Kafka Learning: Installation of Kafka cluster under Centos

Last Update:2015-03-11 Source: Internet

Author: User

Developer on Alibaba Coud: Build your first app with APIs, SDKs, and tutorials on the Alibaba Cloud. Read more ＞

Kafka is a distributed MQ system developed and open sourced by LinkedIn and is now an incubation project of Apache. On its homepage, it describes kafka as a high-throughput distributed (which can distribute messages to different nodes) MQ. In this blog post, the author briefly mentions the reasons for developing kafka rather than choosing an existing MQ system. Two reasons: performance and scalability. Kafka is only written in 7000 lines of Scala. It is understood that Kafka can produce about 250,000 messages per second (50 MB) and process 550,000 messages per second (110 MB).

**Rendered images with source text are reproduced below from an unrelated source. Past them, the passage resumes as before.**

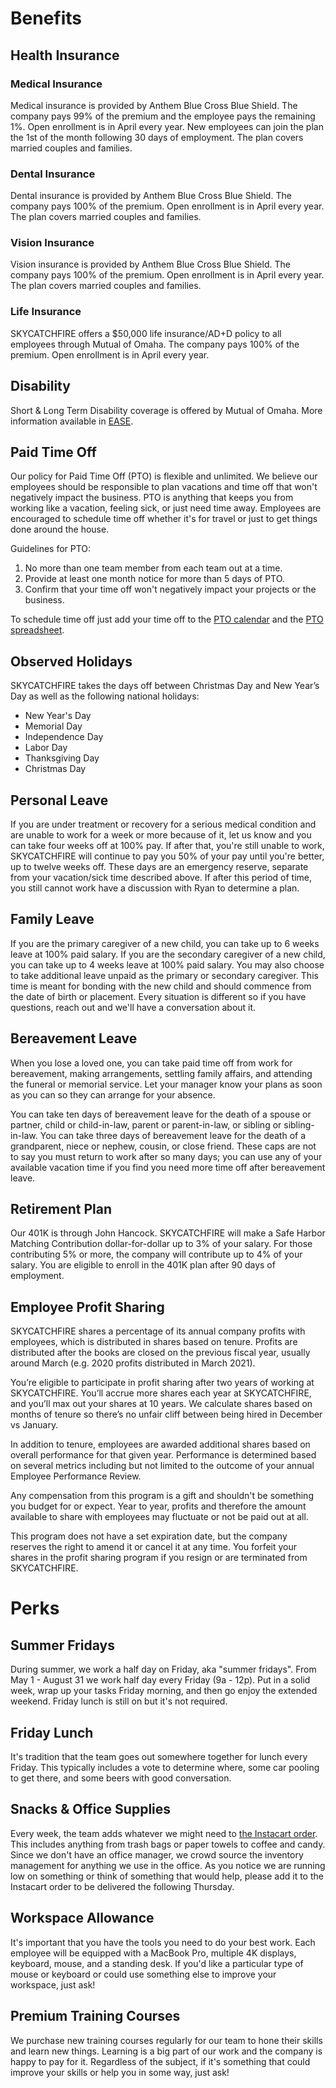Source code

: # Benefits

## Health Insurance

### Medical Insurance

Medical insurance is provided by Anthem Blue Cross Blue Shield. The company pays 99% of the premium and the employee pays the remaining 1%. Open enrollment is in April every year. New employees can join the plan the 1st of the month following 30 days of employment. The plan covers married couples and families.

### Dental Insurance

Dental insurance is provided by Anthem Blue Cross Blue Shield. The company pays 100% of the premium. Open enrollment is in April every year. The plan covers married couples and families.

### Vision Insurance

Vision insurance is provided by Anthem Blue Cross Blue Shield. The company pays 100% of the premium. Open enrollment is in April every year. The plan covers married couples and families.

### Life Insurance

SKYCATCHFIRE offers a $50,000 life insurance/AD+D policy to all employees through Mutual of Omaha. The company pays 100% of the premium. Open enrollment is in April every year.

## Disability

Short & Long Term Disability coverage is offered by Mutual of Omaha. More information available in [EASE](https://skycatchfire.ease.com).

## Paid Time Off

Our policy for Paid Time Off (PTO) is flexible and unlimited. We believe our employees should be responsible to plan vacations and time off that won't negatively impact the business. PTO is anything that keeps you from working like a vacation, feeling sick, or just need time away. Employees are encouraged to schedule time off whether it's for travel or just to get things done around the house.

Guidelines for PTO:

1. No more than one team member from each team out at a time.
2. Provide at least one month notice for more than 5 days of PTO.
3. Confirm that your time off won't negatively impact your projects or the business.

To schedule time off just add your time off to the [PTO calendar](https://calendar.google.com/calendar/b/1?cid=Y18xNHVqOG9sOTloamttMXZjNWtpOGlrZGN0OEBncm91cC5jYWxlbmRhci5nb29nbGUuY29t) and the [PTO spreadsheet](https://docs.google.com/spreadsheets/d/1WHRMrQ57liLpu9vSsKXdQIIh-c3U3pzlUCPiFJFaKvo/edit#gid=0).

## Observed Holidays

SKYCATCHFIRE takes the days off between Christmas Day and New Year’s Day as well as the following national holidays:

- New Year's Day
- Memorial Day
- Independence Day
- Labor Day
- Thanksgiving Day
- Christmas Day

## Personal Leave

If you are under treatment or recovery for a serious medical condition and are unable to work for a week or more because of it, let us know and you can take four weeks off at 100% pay. If after that, you're still unable to work, SKYCATCHFIRE will continue to pay you 50% of your pay until you're better, up to twelve weeks off. These days are an emergency reserve, separate from your vacation/sick time described above. If after this period of time, you still cannot work have a discussion with Ryan to determine a plan.

## Family Leave

If you are the primary caregiver of a new child, you can take up to 6 weeks leave at 100% paid salary. If you are the secondary caregiver of a new child, you can take up to 4 weeks leave at 100% paid salary. You may also choose to take additional leave unpaid as the primary or secondary caregiver. This time is meant for bonding with the new child and should commence from the date of birth or placement. Every situation is different so if you have questions, reach out and we'll have a conversation about it.

## Bereavement Leave

When you lose a loved one, you can take paid time off from work for bereavement, making arrangements, settling family affairs, and attending the funeral or memorial service. Let your manager know your plans as soon as you can so they can arrange for your absence.

You can take ten days of bereavement leave for the death of a spouse or partner, child or child-in-law, parent or parent-in-law, or sibling or sibling-in-law. You can take three days of bereavement leave for the death of a grandparent, niece or nephew, cousin, or close friend. These caps are not to say you must return to work after so many days; you can use any of your available vacation time if you find you need more time off after bereavement leave.

## Retirement Plan

Our 401K is through John Hancock. SKYCATCHFIRE will make a Safe Harbor Matching Contribution dollar-for-dollar up to 3% of your salary. For those contributing 5% or more, the company will contribute up to 4% of your salary. You are eligible to enroll in the 401K plan after 90 days of employment.

## Employee Profit Sharing

SKYCATCHFIRE shares a percentage of its annual company profits with employees, which is distributed in shares based on tenure. Profits are distributed after the books are closed on the previous fiscal year, usually around March (e.g. 2020 profits distributed in March 2021).

You’re eligible to participate in profit sharing after two years of working at SKYCATCHFIRE. You’ll accrue more shares each year at SKYCATCHFIRE, and you’ll max out your shares at 10 years. We calculate shares based on months of tenure so there’s no unfair cliff between being hired in December vs January.

In addition to tenure, employees are awarded additional shares based on overall performance for that given year. Performance is determined based on several metrics including but not limited to the outcome of your annual Employee Performance Review.

Any compensation from this program is a gift and shouldn't be something you budget for or expect. Year to year, profits and therefore the amount available to share with employees may fluctuate or not be paid out at all.

This program does not have a set expiration date, but the company reserves the right to amend it or cancel it at any time. You forfeit your shares in the profit sharing program if you resign or are terminated from SKYCATCHFIRE.

# Perks

## Summer Fridays

During summer, we work a half day on Friday, aka "summer fridays". From May 1 - August 31 we work half day every Friday (9a - 12p). Put in a solid week, wrap up your tasks Friday morning, and then go enjoy the extended weekend. Friday lunch is still on but it's not required.

## Friday Lunch

It's tradition that the team goes out somewhere together for lunch every Friday. This typically includes a vote to determine where, some car pooling to get there, and some beers with good conversation.

## Snacks & Office Supplies

Every week, the team adds whatever we might need to [the Instacart order](https://www.instacart.com/store/buehlers/storefront). This includes anything from trash bags or paper towels to coffee and candy. Since we don't have an office manager, we crowd source the inventory management for anything we use in the office. As you notice we are running low on something or think of something that would help, please add it to the Instacart order to be delivered the following Thursday.

## Workspace Allowance

It's important that you have the tools you need to do your best work. Each employee will be equipped with a MacBook Pro, multiple 4K displays, keyboard, mouse, and a standing desk. If you'd like a particular type of mouse or keyboard or could use something else to improve your workspace, just ask!

## Premium Training Courses

We purchase new training courses regularly for our team to hone their skills and learn new things. Learning is a big part of our work and the company is happy to pay for it. Regardless of the subject, if it's something that could improve your skills or help you in some way, just ask!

Preparation for installation
version
Kafka version: kafka_2.10-0.8.2.0

Zookeeper version: 3.4.6

Zookeeper cluster: hadoop104, hadoop107, hadoop108

For the construction of Zookeeper cluster, please refer to: Installing ZooKeeper Cluster on CentOS

Physical environment
Install two physical machines:

192.168.40.104 hadoop104 (running 3 brokers)

192.148.40.105 hadoop105 (run 2 brokers)

The creation of the cluster is mainly divided into three steps, single node single broker, single node multiple broker, multiple node multiple broker

Single node single broker
This section takes the creation of a broker on hadoop104 as an example

Download kafka

Download path: http://kafka.apache.org/downloads.html

#tar -xvf kafka_2.10-0.8.2.0.tgz
# cd kafka_2.10-0.8.2.0
Configuration
Modify config / server.properties

broker.id = 1
port = 9092
host.name = hadoop104
socket.send.buffer.bytes = 1048576
socket.receive.buffer.bytes = 1048576
socket.request.max.bytes = 104857600
log.dir =. / kafka1-logs
num.partitions = 10
zookeeper.connect = hadoop107: 2181, hadoop104: 2181, hadoop108: 2181

Start Kafka service

# bin / kafka-server-start.sh config / server.properties

Create Topic

# bin / kafka-topics.sh --create --zookeeper hadoop107: 2181, hadoop104: 2181, hadoop108: 2181 --replication-factor 1 --partitions 1 --topic test
View Topic

# bin / kafka-topics.sh --list --zookeeper hadoop107: 2181, hadoop104: 2181, hadoop108: 2181
Output:

Producer sends a message

# bin / kafka-console-producer.sh --broker-list localhost: 9092 --topic test

consumer receives the message

# bin / kafka-console-consumer.sh --zookeeper hadoop107: 2181, hadoop104: 2181, hadoop108: 2181 --topic test --from-beginning

If you want the latest data, you can do without the --from-beginning parameter.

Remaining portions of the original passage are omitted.